Apesar desses benefícios claros, a cirurgia ainda não é uma prioridade em muitas agendas de saúde. A Organização Pan-Americana da Saúde reconheceu recentemente os cuidados integrados de emergência, críticos e operatórios como fundamentais para as estratégias de atenção primária à saúde. Embora isso esteja refletido na agenda de resiliência em saúde do G-20 no Brasil, estratégias mais precisas ainda estão ausentes. 

Essa omissão é uma oportunidade perdida, especialmente porque as políticas de cobertura universal são centrais para o alcance dos ODS. Planos nacionais de cirurgia já implementados em 11 países demonstram como tais políticas podem abordar barreiras à cobertura universal de saúde, como escassez de força de trabalho, compromisso político e desafios de financiamento. Integrar a cirurgia em reformas de saúde mais amplas não é apenas prático – é essencial.

É hora de parar de marginalizar os cuidados cirúrgicos e torná-los um pilar dos sistemas globais de saúde. Os países membros do G-20 têm a oportunidade e a responsabilidade de garantir o acesso universal aos cuidados cirúrgicos, com foco na equidade em cada etapa do caminho. Como atual presidente do G-20, o Brasil focou em uma agenda de “sistemas de saúde resilientes” que inclui alcançar a cobertura universal de saúde, fortalecer os sistemas de saúde e melhorar a preparação e resposta a pandemias, mas ignorou em grande parte o papel central que a cirurgia desempenha no alcance desses objetivos. Além de estratégias direcionadas, grandes discussões sobre cirurgia estiveram ausentes.

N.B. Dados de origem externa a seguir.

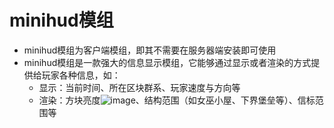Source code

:# minihud模组
- minihud模组为客户端模组，即其不需要在服务器端安装即可使用
- minihud模组是一款强大的信息显示模组，它能够通过显示或者渲染的方式提供给玩家各种信息，如：
    - 显示：当前时间、所在区块群系、玩家速度与方向等
    - 渲染：方块亮度![image](https://github.com/user-attachments/assets/3511d1b0-6845-4419-8674-c8bdb4424e6a)、结构范围（如女巫小屋、下界堡垒等）、信标范围等

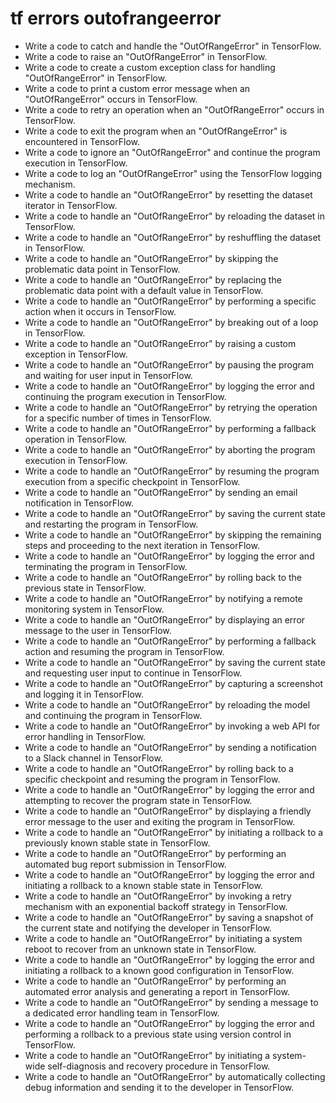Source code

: # tf errors outofrangeerror

- Write a code to catch and handle the "OutOfRangeError" in TensorFlow.
- Write a code to raise an "OutOfRangeError" in TensorFlow.
- Write a code to create a custom exception class for handling "OutOfRangeError" in TensorFlow.
- Write a code to print a custom error message when an "OutOfRangeError" occurs in TensorFlow.
- Write a code to retry an operation when an "OutOfRangeError" occurs in TensorFlow.
- Write a code to exit the program when an "OutOfRangeError" is encountered in TensorFlow.
- Write a code to ignore an "OutOfRangeError" and continue the program execution in TensorFlow.
- Write a code to log an "OutOfRangeError" using the TensorFlow logging mechanism.
- Write a code to handle an "OutOfRangeError" by resetting the dataset iterator in TensorFlow.
- Write a code to handle an "OutOfRangeError" by reloading the dataset in TensorFlow.
- Write a code to handle an "OutOfRangeError" by reshuffling the dataset in TensorFlow.
- Write a code to handle an "OutOfRangeError" by skipping the problematic data point in TensorFlow.
- Write a code to handle an "OutOfRangeError" by replacing the problematic data point with a default value in TensorFlow.
- Write a code to handle an "OutOfRangeError" by performing a specific action when it occurs in TensorFlow.
- Write a code to handle an "OutOfRangeError" by breaking out of a loop in TensorFlow.
- Write a code to handle an "OutOfRangeError" by raising a custom exception in TensorFlow.
- Write a code to handle an "OutOfRangeError" by pausing the program and waiting for user input in TensorFlow.
- Write a code to handle an "OutOfRangeError" by logging the error and continuing the program execution in TensorFlow.
- Write a code to handle an "OutOfRangeError" by retrying the operation for a specific number of times in TensorFlow.
- Write a code to handle an "OutOfRangeError" by performing a fallback operation in TensorFlow.
- Write a code to handle an "OutOfRangeError" by aborting the program execution in TensorFlow.
- Write a code to handle an "OutOfRangeError" by resuming the program execution from a specific checkpoint in TensorFlow.
- Write a code to handle an "OutOfRangeError" by sending an email notification in TensorFlow.
- Write a code to handle an "OutOfRangeError" by saving the current state and restarting the program in TensorFlow.
- Write a code to handle an "OutOfRangeError" by skipping the remaining steps and proceeding to the next iteration in TensorFlow.
- Write a code to handle an "OutOfRangeError" by logging the error and terminating the program in TensorFlow.
- Write a code to handle an "OutOfRangeError" by rolling back to the previous state in TensorFlow.
- Write a code to handle an "OutOfRangeError" by notifying a remote monitoring system in TensorFlow.
- Write a code to handle an "OutOfRangeError" by displaying an error message to the user in TensorFlow.
- Write a code to handle an "OutOfRangeError" by performing a fallback action and resuming the program in TensorFlow.
- Write a code to handle an "OutOfRangeError" by saving the current state and requesting user input to continue in TensorFlow.
- Write a code to handle an "OutOfRangeError" by capturing a screenshot and logging it in TensorFlow.
- Write a code to handle an "OutOfRangeError" by reloading the model and continuing the program in TensorFlow.
- Write a code to handle an "OutOfRangeError" by invoking a web API for error handling in TensorFlow.
- Write a code to handle an "OutOfRangeError" by sending a notification to a Slack channel in TensorFlow.
- Write a code to handle an "OutOfRangeError" by rolling back to a specific checkpoint and resuming the program in TensorFlow.
- Write a code to handle an "OutOfRangeError" by logging the error and attempting to recover the program state in TensorFlow.
- Write a code to handle an "OutOfRangeError" by displaying a friendly error message to the user and exiting the program in TensorFlow.
- Write a code to handle an "OutOfRangeError" by initiating a rollback to a previously known stable state in TensorFlow.
- Write a code to handle an "OutOfRangeError" by performing an automated bug report submission in TensorFlow.
- Write a code to handle an "OutOfRangeError" by logging the error and initiating a rollback to a known stable state in TensorFlow.
- Write a code to handle an "OutOfRangeError" by invoking a retry mechanism with an exponential backoff strategy in TensorFlow.
- Write a code to handle an "OutOfRangeError" by saving a snapshot of the current state and notifying the developer in TensorFlow.
- Write a code to handle an "OutOfRangeError" by initiating a system reboot to recover from an unknown state in TensorFlow.
- Write a code to handle an "OutOfRangeError" by logging the error and initiating a rollback to a known good configuration in TensorFlow.
- Write a code to handle an "OutOfRangeError" by performing an automated error analysis and generating a report in TensorFlow.
- Write a code to handle an "OutOfRangeError" by sending a message to a dedicated error handling team in TensorFlow.
- Write a code to handle an "OutOfRangeError" by logging the error and performing a rollback to a previous state using version control in TensorFlow.
- Write a code to handle an "OutOfRangeError" by initiating a system-wide self-diagnosis and recovery procedure in TensorFlow.
- Write a code to handle an "OutOfRangeError" by automatically collecting debug information and sending it to the developer in TensorFlow.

Ao fortalecer a força de trabalho cirúrgica, implementar políticas nacionais de cirurgia e investir em cuidados operatórios, a comunidade global de saúde pode dar grandes passos em direção a sistemas de saúde equitativos e resilientes em todo o mundo.


[1] Há importantes críticas à promoção da chamada “cobertura universal da saúde”, iniciativa da OMS que acaba por incentivar a entrada sorrateira da saúde privada, por meio de seguros de saúde, em países de baixa renda – e que, além disso, está estagnada desde 2019. Você pode ler mais aqui e aqui. [N. da T.]